John Cota was the pilot of the container chip Cosco Busan on Nov. 7, 2007, when it allided with the fenders on the Bay Bridge, tearing a hole in the ship and spilling more than 53,000 gallons of fuel oil into the bay. The National Transportation Safety Board found Cota's "degraded cognitive performance from his use of impairing prescription medications" to be the cause of the accident, though other factors contributed, including inadequate crew training and a failure by the Coast Guard to warn Cota by radio.
Officials say the spill killed at least 2,000 migratory birds, including endangered brown pelicans, marbled murrelets and Western grebes, while also disrupting the fishing industry. In 2011, the Cosco Busan's owner, Regal Stone Ltd., and its operator, Fleet Management Ltd., both of Hong Kong, agreed to pay $44 million to settle the civil case.
Cota pleaded guilty to criminal misdemeanor charges for oil pollution and served 10 months in federal prison, one year of supervised release and 200 hours of community service. In December 2007, the Coast Guard offered Cota, who receives an annual pension of $228,864, to either take a suspension and face a revocation proceeding with a charge of physical incompetence or voluntarily give up his credentials with the Coast Guard. Before those credentials can be renewed, the Coast Guard makes a "safety and suitability" determination.

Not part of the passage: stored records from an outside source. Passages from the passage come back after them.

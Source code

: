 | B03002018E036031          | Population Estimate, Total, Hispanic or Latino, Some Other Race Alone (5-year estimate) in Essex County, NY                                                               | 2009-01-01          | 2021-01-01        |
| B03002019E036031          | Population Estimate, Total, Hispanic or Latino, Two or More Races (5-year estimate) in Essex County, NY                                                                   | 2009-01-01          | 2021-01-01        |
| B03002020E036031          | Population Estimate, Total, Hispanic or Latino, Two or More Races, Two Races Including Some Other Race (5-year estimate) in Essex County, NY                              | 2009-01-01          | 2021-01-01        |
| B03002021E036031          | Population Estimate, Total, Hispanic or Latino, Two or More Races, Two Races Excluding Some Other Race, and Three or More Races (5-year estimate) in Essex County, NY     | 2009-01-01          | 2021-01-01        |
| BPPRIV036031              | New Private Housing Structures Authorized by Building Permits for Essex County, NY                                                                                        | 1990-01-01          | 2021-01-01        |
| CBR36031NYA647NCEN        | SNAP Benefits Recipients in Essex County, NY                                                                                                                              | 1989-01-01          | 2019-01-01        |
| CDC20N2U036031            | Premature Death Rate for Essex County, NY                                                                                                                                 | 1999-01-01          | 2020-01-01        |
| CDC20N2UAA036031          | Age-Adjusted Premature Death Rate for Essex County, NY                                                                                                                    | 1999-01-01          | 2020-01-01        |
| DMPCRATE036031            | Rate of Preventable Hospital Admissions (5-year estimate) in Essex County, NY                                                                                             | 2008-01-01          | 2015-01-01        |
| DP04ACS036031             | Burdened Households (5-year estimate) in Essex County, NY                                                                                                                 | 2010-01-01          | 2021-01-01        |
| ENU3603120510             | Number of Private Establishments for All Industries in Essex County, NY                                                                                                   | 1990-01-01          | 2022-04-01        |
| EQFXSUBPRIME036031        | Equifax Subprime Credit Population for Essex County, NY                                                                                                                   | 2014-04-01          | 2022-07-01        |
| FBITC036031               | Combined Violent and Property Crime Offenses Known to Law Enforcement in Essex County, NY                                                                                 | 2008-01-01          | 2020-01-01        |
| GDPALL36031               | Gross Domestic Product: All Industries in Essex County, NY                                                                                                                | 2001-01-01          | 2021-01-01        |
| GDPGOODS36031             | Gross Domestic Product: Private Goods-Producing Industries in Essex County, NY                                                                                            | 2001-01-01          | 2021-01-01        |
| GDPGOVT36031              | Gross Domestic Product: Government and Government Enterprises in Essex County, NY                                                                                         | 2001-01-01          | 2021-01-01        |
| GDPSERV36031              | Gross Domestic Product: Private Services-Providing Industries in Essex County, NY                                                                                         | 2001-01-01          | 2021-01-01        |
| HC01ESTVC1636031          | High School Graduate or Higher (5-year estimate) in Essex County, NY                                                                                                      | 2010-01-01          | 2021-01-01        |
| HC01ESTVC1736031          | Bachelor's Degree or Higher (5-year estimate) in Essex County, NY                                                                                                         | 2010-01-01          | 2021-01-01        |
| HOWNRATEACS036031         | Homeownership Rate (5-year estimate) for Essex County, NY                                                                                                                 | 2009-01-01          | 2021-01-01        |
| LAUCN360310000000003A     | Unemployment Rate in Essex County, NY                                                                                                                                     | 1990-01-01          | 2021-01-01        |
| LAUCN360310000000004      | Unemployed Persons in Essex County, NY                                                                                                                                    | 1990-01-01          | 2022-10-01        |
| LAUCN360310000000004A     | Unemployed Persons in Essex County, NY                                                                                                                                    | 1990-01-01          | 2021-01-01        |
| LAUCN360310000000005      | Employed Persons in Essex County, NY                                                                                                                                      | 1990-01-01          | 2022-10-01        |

Cota agreed to give up his license and it expired in 2010. He applied to get his license back in 2011, within one year of its expiration, as required. In his cover letter to his application, Cota argued that the plea to the misdemeanor charges was not evidence of him being "unable to perform his required duties due to professional or physical incompetence ... and is not material to his license's return and renewal."
The Coast Guard disagreed, however, and found Cota not "safe and suitable" because of his medical conditions that require the prescriptions. The decision also noted Cota's involvement in the Bay Bridge accident as well as the grounding of another ship in 2006.
Renewing Cota's credentials presented a threat to the safety of life or property, "is detrimental to good discipline, and is not in the best interests of the United States," the commandant of the Coast Guard found.
The commandant also noted that Cota had not been fully honest in all of his responses on the application.
Cota filed suit after losing his administrative appeal. In its motion to dismiss, the Coast Guard said the court lacks jurisdiction to consider an issue of agency discretion.
U.S. District Court Judge Jeffrey White disagreed Monday that such decisions were beyond judicial review, but he nevertheless dismissed the case after finding no evidence that the Coast Guard's decision was arbitrary, capricious or abusive.
Rather than dispute any of the facts or reasons why his license was not renewed, Cota "makes a procedural argument that the commandant exceeded the scope of the appeal by considering his professional qualifications and safety and suitability, instead of merely his medical evaluation," White wrote. "Cota argues that the Coast Guard 'deviat[ed] from its own regulations and policies in processing Cota's renewal application,' and the Commandant exceeded the scope of Cota's appeal 'by unexpectedly re-assessing Cota's professional qualifications and safety and suitability, thereby usurping the NMC's functions.' However, Cota failed to allege or argue what the specific regulations and policies are that the Defendants purportedly violated."
Cota's attorney, John Meadows, said in an interview that Cota might appeal to the 9th Circuit, but that the matter is under review with his client.
"That's the best I can say right now," Meadows said.